(Saved data entries)
*** Begin section ***

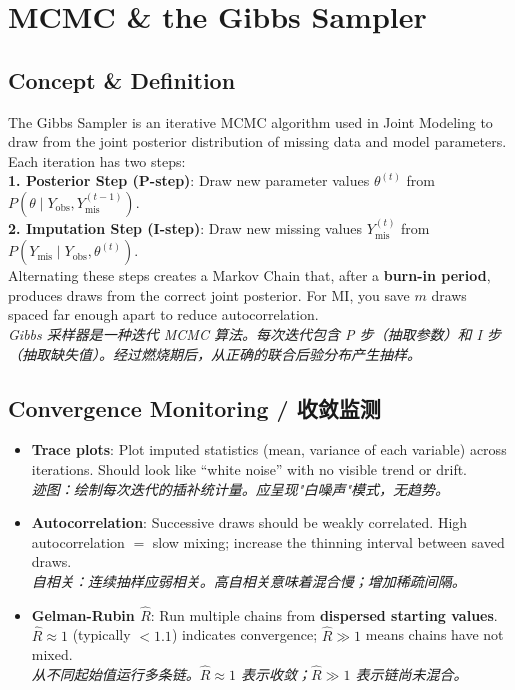\documentclass[9pt, a4paper]{article}
\begin{document}
\section{MCMC \& the Gibbs Sampler}

\subsection{Concept \& Definition}
\begin{tcolorbox}[defbox]
    The Gibbs Sampler is an iterative MCMC algorithm used in Joint Modeling to draw from the joint posterior distribution of missing data and model parameters. Each iteration has two steps:\\[3pt]
    \textbf{1. Posterior Step (P-step)}: Draw new parameter values $\theta^{(t)}$ from $P(\theta \mid Y_{\text{obs}}, Y_{\text{mis}}^{(t-1)})$.\\
    \textbf{2. Imputation Step (I-step)}: Draw new missing values $Y_{\text{mis}}^{(t)}$ from $P(Y_{\text{mis}} \mid Y_{\text{obs}}, \theta^{(t)})$.\\[3pt]
    Alternating these steps creates a Markov Chain that, after a \textbf{burn-in period}, produces draws from the correct joint posterior. For MI, you save $m$ draws spaced far enough apart to reduce autocorrelation.\\
    \textit{Gibbs 采样器是一种迭代 MCMC 算法。每次迭代包含 P 步（抽取参数）和 I 步（抽取缺失值）。经过燃烧期后，从正确的联合后验分布产生抽样。}
\end{tcolorbox}

\subsection{Convergence Monitoring / 收敛监测}
\begin{itemize}
    \item \textbf{Trace plots}: Plot imputed statistics (mean, variance of each variable) across iterations. Should look like ``white noise'' with no visible trend or drift.\\
    \textit{迹图：绘制每次迭代的插补统计量。应呈现"白噪声"模式，无趋势。}
    \item \textbf{Autocorrelation}: Successive draws should be weakly correlated. High autocorrelation $=$ slow mixing; increase the thinning interval between saved draws.\\
    \textit{自相关：连续抽样应弱相关。高自相关意味着混合慢；增加稀疏间隔。}
    \item \textbf{Gelman-Rubin $\hat{R}$}: Run multiple chains from \textbf{dispersed starting values}. $\hat{R} \approx 1$ (typically $< 1.1$) indicates convergence; $\hat{R} \gg 1$ means chains have not mixed.\\
    \textit{从不同起始值运行多条链。$\hat{R} \approx 1$ 表示收敛；$\hat{R} \gg 1$ 表示链尚未混合。}
\end{itemize}
\end{document}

*** End section ***

* **WORK INSTRUCTIONS**:
Your task is to repeat the records exactly. Images do not belong in the copy.

* **RESULT**:
\documentclass[9pt, a4paper]{article}
\begin{document}
\section{MCMC \& the Gibbs Sampler}

\subsection{Concept \& Definition}
\begin{tcolorbox}[defbox]
    The Gibbs Sampler is an iterative MCMC algorithm used in Joint Modeling to draw from the joint posterior distribution of missing data and model parameters. Each iteration has two steps:\\[3pt]
    \textbf{1. Posterior Step (P-step)}: Draw new parameter values $\theta^{(t)}$ from $P(\theta \mid Y_{\text{obs}}, Y_{\text{mis}}^{(t-1)})$.\\
    \textbf{2. Imputation Step (I-step)}: Draw new missing values $Y_{\text{mis}}^{(t)}$ from $P(Y_{\text{mis}} \mid Y_{\text{obs}}, \theta^{(t)})$.\\[3pt]
    Alternating these steps creates a Markov Chain that, after a \textbf{burn-in period}, produces draws from the correct joint posterior. For MI, you save $m$ draws spaced far enough apart to reduce autocorrelation.\\
    \textit{Gibbs 采样器是一种迭代 MCMC 算法。每次迭代包含 P 步（抽取参数）和 I 步（抽取缺失值）。经过燃烧期后，从正确的联合后验分布产生抽样。}
\end{tcolorbox}

\subsection{Convergence Monitoring / 收敛监测}
\begin{itemize}
    \item \textbf{Trace plots}: Plot imputed statistics (mean, variance of each variable) across iterations. Should look like ``white noise'' with no visible trend or drift.\\
    \textit{迹图：绘制每次迭代的插补统计量。应呈现"白噪声"模式，无趋势。}
    \item \textbf{Autocorrelation}: Successive draws should be weakly correlated. High autocorrelation $=$ slow mixing; increase the thinning interval between saved draws.\\
    \textit{自相关：连续抽样应弱相关。高自相关意味着混合慢；增加稀疏间隔。}
    \item \textbf{Gelman-Rubin $\hat{R}$}: Run multiple chains from \textbf{dispersed starting values}. $\hat{R} \approx 1$ (typically $< 1.1$) indicates convergence; $\hat{R} \gg 1$ means chains have not mixed.\\
    \textit{从不同起始值运行多条链。$\hat{R} \approx 1$ 表示收敛；$\hat{R} \gg 1$ 表示链尚未混合。}
\end{itemize}
\end{document}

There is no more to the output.